Esmé is an interesting case! I'm not 100% sure, but based on the evidence that the Internet presents me (via an admittedly cursory search), my conclusion is that it is being used incorrectly--Esmé should be a masculine name, and originally was. The first recorded usage I can see is a bunch of Scottish/British male aristocrats, starting in the 16th century.  The first prominent female Esmés start showing up in the 19th century--in fact, the earliest I see on Wikipedia is a novelist who used the name Esmè Stuart (note the incorrect accent--real name Amélie Claire Leroy) when publishing in the 1870s and '80s, and lo and behold, a few more female Esme/Esmés are born starting in the 1880s. Also very interesting is that nearly all the people on this list are Anglophones, with a few Dutch--not a Francophone in sight. So while Esmé is very clearly derived from Old French, it doesn't seem to be authentically French in usage--which goes a long way to explain why it's being used incorrectly.
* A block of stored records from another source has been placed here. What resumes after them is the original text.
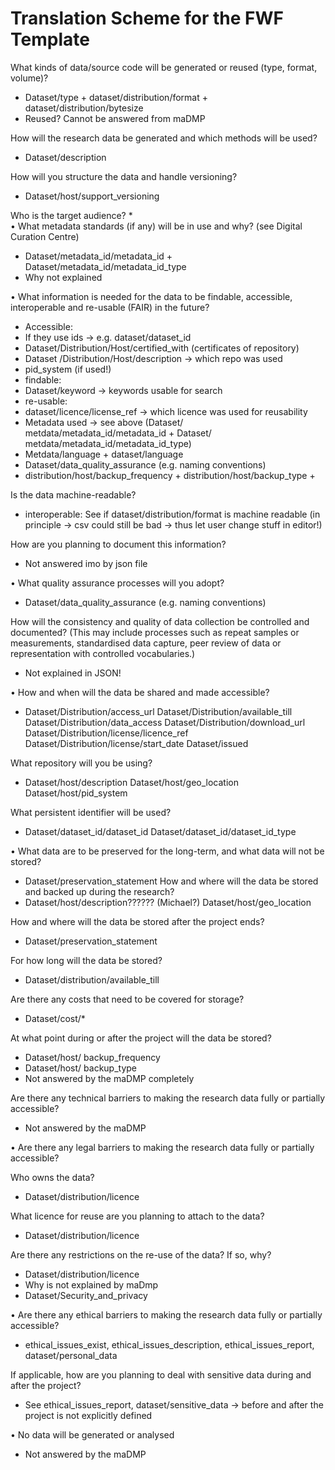 # Translation Scheme for the FWF Template

What kinds of data/source code will be generated or reused (type, format, volume)?
*	Dataset/type + dataset/distribution/format + dataset/distribution/bytesize
*	Reused? Cannot be answered from maDMP

How will the research data be generated and which methods will be used? 
*	Dataset/description

How will you structure the data and handle versioning? 
*	Dataset/host/support_versioning

Who is the target audience?
*	
•	What metadata standards (if any) will be in use and why? (see Digital Curation Centre)
*	Dataset/metadata_id/metadata_id + Dataset/metadata_id/metadata_id_type
*	Why not explained

•	What information is needed for the data to be findable, accessible, interoperable and re-usable (FAIR) in the future? 
*	Accessible:
  *	If they use ids -> e.g. dataset/dataset_id
  *	Dataset/Distribution/Host/certified_with  (certificates of repository)
  *	Dataset /Distribution/Host/description -> which repo was used
  *	pid_system (if used!)
*	findable:
  *	Dataset/keyword -> keywords usable for search
*	re-usable:
  *	dataset/licence/license_ref -> which licence was used for reusability
  *	Metadata used -> see above (Dataset/ metdata/metadata_id/metadata_id + Dataset/ metdata/metadata_id/metadata_id_type)
  *	Metdata/language + dataset/language
  *	Dataset/data_quality_assurance (e.g. naming conventions)
  *	distribution/host/backup_frequency + distribution/host/backup_type +

Is the data machine-readable? 
*	interoperable: See if dataset/distribution/format is machine readable (in principle -> csv could still be bad -> thus let user change stuff in editor!)

How are you planning to document this information?
*	Not answered imo by json file

•	What quality assurance processes will you adopt? 
*	Dataset/data_quality_assurance (e.g. naming conventions)

How will the consistency and quality of data collection be controlled and documented? (This may include processes such as repeat samples or measurements, standardised data capture, peer review of data or representation with controlled vocabularies.)
*	Not explained in JSON!

•	How and when will the data be shared and made accessible? 

*	Dataset/Distribution/access_url
Dataset/Distribution/available_till
Dataset/Distribution/data_access
Dataset/Distribution/download_url
Dataset/Distribution/license/licence_ref
Dataset/Distribution/license/start_date
Dataset/issued


What repository will you be using? 
*	Dataset/host/description
Dataset/host/geo_location
Dataset/host/pid_system

What persistent identifier will be used?
*	Dataset/dataset_id/dataset_id
Dataset/dataset_id/dataset_id_type

•	What data are to be preserved for the long-term, and what data will not be stored? 
*	Dataset/preservation_statement
How and where will the data be stored and backed up during the research? 
*	Dataset/host/description?????? (Michael?)
Dataset/host/geo_location

How and where will the data be stored after the project ends? 
*	Dataset/preservation_statement

For how long will the data be stored? 
*	Dataset/distribution/available_till

Are there any costs that need to be covered for storage? 
*	Dataset/cost/*

At what point during or after the project will the data be stored? 
*	Dataset/host/ backup_frequency
*	Dataset/host/ backup_type
*	Not answered by the maDMP completely

Are there any technical barriers to making the research data fully or partially accessible?
*	Not answered by the maDMP

•	Are there any legal barriers to making the research data fully or partially accessible? 

Who owns the data? 
*	Dataset/distribution/licence

What licence for reuse are you planning to attach to the data? 
*	Dataset/distribution/licence

Are there any restrictions on the re-use of the data? If so, why?
*	Dataset/distribution/licence
*	Why is not explained by maDmp
*	Dataset/Security_and_privacy

•	Are there any ethical barriers to making the research data fully or partially accessible? 
*	ethical_issues_exist, ethical_issues_description, ethical_issues_report, dataset/personal_data

If applicable, how are you planning to deal with sensitive data during and after the project? 
*	See ethical_issues_report, dataset/sensitive_data -> before and after the project is not explicitly defined

•	No data will be generated or analysed
*	Not answered by the maDMP


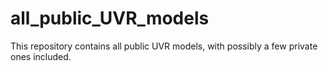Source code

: # all_public_UVR_models
This repository contains all public UVR models, with possibly a few private ones included.
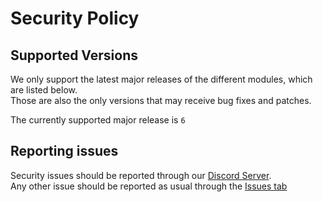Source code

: [discord]: https://discord.gg/6dazXp6
[issues]: https://github.com/botblock/JavaBotBlockAPI/issues/new?labels=Type:+Bug&template=bug_report.md

# Security Policy

## Supported Versions
We only support the latest major releases of the different modules, which are listed below.  
Those are also the only versions that may receive bug fixes and patches.

The currently supported major release is `6`

## Reporting issues
Security issues should be reported through our [Discord Server][discord].  
Any other issue should be reported as usual through the [Issues tab][issues]
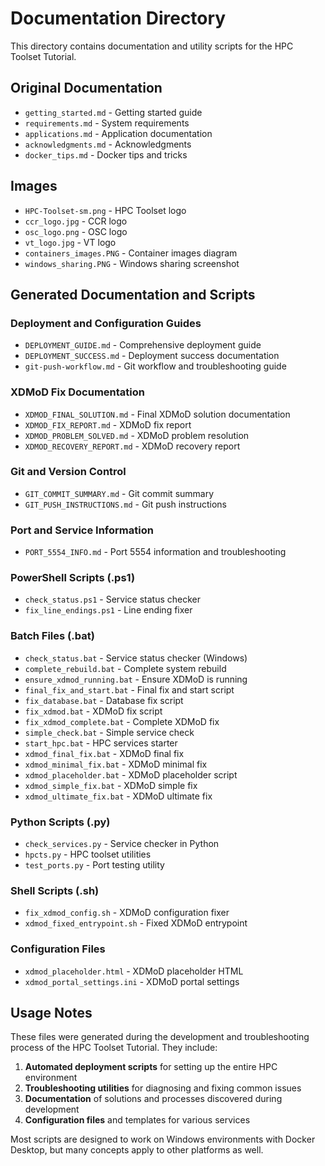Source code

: # Documentation Directory

This directory contains documentation and utility scripts for the HPC Toolset Tutorial.

## Original Documentation
- `getting_started.md` - Getting started guide
- `requirements.md` - System requirements
- `applications.md` - Application documentation
- `acknowledgments.md` - Acknowledgments
- `docker_tips.md` - Docker tips and tricks

## Images
- `HPC-Toolset-sm.png` - HPC Toolset logo
- `ccr_logo.jpg` - CCR logo
- `osc_logo.png` - OSC logo
- `vt_logo.jpg` - VT logo
- `containers_images.PNG` - Container images diagram
- `windows_sharing.PNG` - Windows sharing screenshot

## Generated Documentation and Scripts

### Deployment and Configuration Guides
- `DEPLOYMENT_GUIDE.md` - Comprehensive deployment guide
- `DEPLOYMENT_SUCCESS.md` - Deployment success documentation
- `git-push-workflow.md` - Git workflow and troubleshooting guide

### XDMoD Fix Documentation
- `XDMOD_FINAL_SOLUTION.md` - Final XDMoD solution documentation
- `XDMOD_FIX_REPORT.md` - XDMoD fix report
- `XDMOD_PROBLEM_SOLVED.md` - XDMoD problem resolution
- `XDMOD_RECOVERY_REPORT.md` - XDMoD recovery report

### Git and Version Control
- `GIT_COMMIT_SUMMARY.md` - Git commit summary
- `GIT_PUSH_INSTRUCTIONS.md` - Git push instructions

### Port and Service Information
- `PORT_5554_INFO.md` - Port 5554 information and troubleshooting

### PowerShell Scripts (.ps1)
- `check_status.ps1` - Service status checker
- `fix_line_endings.ps1` - Line ending fixer

### Batch Files (.bat)
- `check_status.bat` - Service status checker (Windows)
- `complete_rebuild.bat` - Complete system rebuild
- `ensure_xdmod_running.bat` - Ensure XDMoD is running
- `final_fix_and_start.bat` - Final fix and start script
- `fix_database.bat` - Database fix script
- `fix_xdmod.bat` - XDMoD fix script
- `fix_xdmod_complete.bat` - Complete XDMoD fix
- `simple_check.bat` - Simple service check
- `start_hpc.bat` - HPC services starter
- `xdmod_final_fix.bat` - XDMoD final fix
- `xdmod_minimal_fix.bat` - XDMoD minimal fix
- `xdmod_placeholder.bat` - XDMoD placeholder script
- `xdmod_simple_fix.bat` - XDMoD simple fix
- `xdmod_ultimate_fix.bat` - XDMoD ultimate fix

### Python Scripts (.py)
- `check_services.py` - Service checker in Python
- `hpcts.py` - HPC toolset utilities
- `test_ports.py` - Port testing utility

### Shell Scripts (.sh)
- `fix_xdmod_config.sh` - XDMoD configuration fixer
- `xdmod_fixed_entrypoint.sh` - Fixed XDMoD entrypoint

### Configuration Files
- `xdmod_placeholder.html` - XDMoD placeholder HTML
- `xdmod_portal_settings.ini` - XDMoD portal settings

## Usage Notes

These files were generated during the development and troubleshooting process of the HPC Toolset Tutorial. They include:

1. **Automated deployment scripts** for setting up the entire HPC environment
2. **Troubleshooting utilities** for diagnosing and fixing common issues
3. **Documentation** of solutions and processes discovered during development
4. **Configuration files** and templates for various services

Most scripts are designed to work on Windows environments with Docker Desktop, but many concepts apply to other platforms as well.
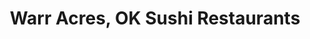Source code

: ---
layout: city
title: Warr Acres, OK Sushi Restaurants
permalink: /oklahoma/warr-acres/
stateAbbr: OK
stateName: Oklahoma
cityName: Warr Acres

---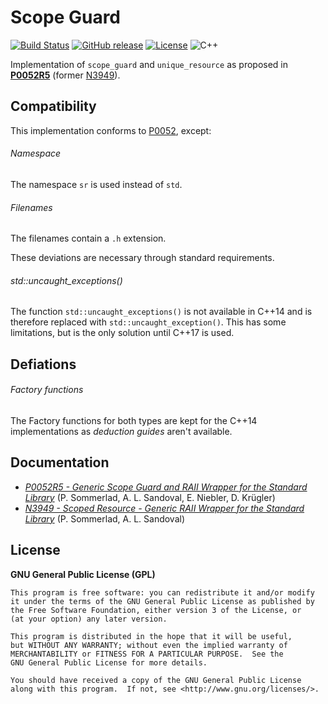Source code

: # Scope Guard

[![Build Status](https://travis-ci.org/offa/scope-guard.svg?branch=master)](https://travis-ci.org/offa/scope-guard)
[![GitHub release](https://img.shields.io/github/release/offa/scope-guard.svg)](https://github.com/offa/scope-guard/releases)
[![License](https://img.shields.io/badge/license-GPLv3-yellow.svg)](LICENSE)
![C++](https://img.shields.io/badge/c++-14-green.svg)

Implementation of `scope_guard` and `unique_resource` as proposed in [**P0052R5**][2] (former [N3949][1]).


## Compatibility

This implementation conforms to [P0052][2], except:

###### Namespace
The namespace `sr` is used instead of `std`.

###### Filenames
The filenames contain a `.h` extension.

These deviations are necessary through standard requirements.

###### std::uncaught_exceptions()
The function `std::uncaught_exceptions()` is not available in C++14 and is therefore replaced with `std::uncaught_exception()`. This has some limitations, but is the only solution until C++17 is used.


## Defiations

###### Factory functions
The Factory functions for both types are kept for the C++14 implementations as *deduction guides* aren't available.


## Documentation

- [*P0052R5 - Generic Scope Guard and RAII Wrapper for the Standard Library*][2] (P. Sommerlad, A. L. Sandoval, E. Niebler, D. Krügler)
- [*N3949 - Scoped Resource - Generic RAII Wrapper for the Standard Library*][1] (P. Sommerlad, A. L. Sandoval)



## License

**GNU General Public License (GPL)**

    This program is free software: you can redistribute it and/or modify
    it under the terms of the GNU General Public License as published by
    the Free Software Foundation, either version 3 of the License, or
    (at your option) any later version.

    This program is distributed in the hope that it will be useful,
    but WITHOUT ANY WARRANTY; without even the implied warranty of
    MERCHANTABILITY or FITNESS FOR A PARTICULAR PURPOSE.  See the
    GNU General Public License for more details.

    You should have received a copy of the GNU General Public License
    along with this program.  If not, see <http://www.gnu.org/licenses/>.


[1]: http://www.open-std.org/jtc1/sc22/wg21/docs/papers/2014/n3949.pdf
[2]: http://www.open-std.org/jtc1/sc22/wg21/docs/papers/2017/p0052r5.pdf
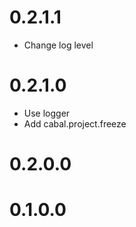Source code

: 
# 0.2.1.1

* Change log level

# 0.2.1.0

* Use logger
* Add cabal.project.freeze

# 0.2.0.0

# 0.1.0.0

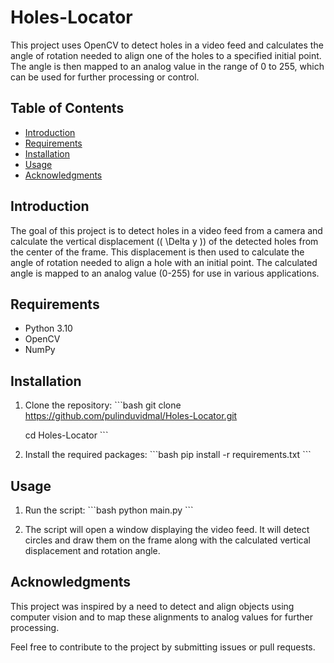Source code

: # Holes-Locator

This project uses OpenCV to detect holes in a video feed and calculates the angle of rotation needed to align one of the holes to a specified initial point. The angle is then mapped to an analog value in the range of 0 to 255, which can be used for further processing or control.

## Table of Contents
- [Introduction](#introduction)
- [Requirements](#requirements)
- [Installation](#installation)
- [Usage](#usage)
- [Acknowledgments](#acknowledgments)

## Introduction
The goal of this project is to detect holes in a video feed from a camera and calculate the vertical displacement (\( \Delta y \)) of the detected holes from the center of the frame. This displacement is then used to calculate the angle of rotation needed to align a hole with an initial point. The calculated angle is mapped to an analog value (0-255) for use in various applications.

## Requirements
- Python 3.10
- OpenCV
- NumPy

## Installation
1. Clone the repository:
   \`\`\`bash
   git clone https://github.com/pulinduvidmal/Holes-Locator.git
   
   cd Holes-Locator
   \`\`\`

3. Install the required packages:
   \`\`\`bash
   pip install -r requirements.txt
   \`\`\`

## Usage
1. Run the script:
   \`\`\`bash
   python main.py
   \`\`\`

2. The script will open a window displaying the video feed. It will detect circles and draw them on the frame along with the calculated vertical displacement and rotation angle.

## Acknowledgments
This project was inspired by a need to detect and align objects using computer vision and to map these alignments to analog values for further processing.

Feel free to contribute to the project by submitting issues or pull requests.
So in short, Esmée would be the correct spelling for girls, if it were really a French name--but I'm inclined to consider it more an English invention based on already-dead Old French vocabulary. 

(However, I could be missing some critical piece of information here--anyone have any further insight? I didn't find any form of Esmé in the Dictionary of Medieval Names from European Sources (http://dmnes.org/names). HNG, I remember that some years back you had posted some links to SCA medieval name research--anything relevant there?)

14
April 13, 2017 2:07 AM

There's an Esme, duke of Lennox mentioned in 1581 in the Records of the Parliaments of Scotland (http://www.rps.ac.uk/mss/1581/10/87), and a non-professional volunteer indexer read an English bride's name as Esme Barton in a 1554 marriage record (https://familysearch.org/ark:/61903/1:1:NJCY-26L). Withycombe goes into further detail on that first guy:

Esmé (m., f.): the first occurrence of this name seems to be Esmé Stuart (1542-83), 6th Seigneur d'Aubigny and afterwards Duke of Lennox, cousin of James VI of Scotland, whose mother was French. His name, which is not found earlier in the family, and which was borne by his son and his grandson, was sometimes spelt Aymie, and it is possible that it is really the fairly common French name Aimé (see AMYAS). The name spread from the Stuarts to other Scottish families and eventually to England.... It is now sometimes given to girls, probably from confusion with the old name Ismay (q.v.).

15
By EVie
April 13, 2017 2:20 PM

Thanks--I wish there were more on the 1554 marriage to better assess whether that Esme is really plausible. The Duke of Lennox and his family were the same 16th century aristocrats that I found. I like Withycombe's suggestion that the use of Esmé for girls is based on confusion with Ismay (a name that I really love, but have never come across outside of medieval records and surnames). 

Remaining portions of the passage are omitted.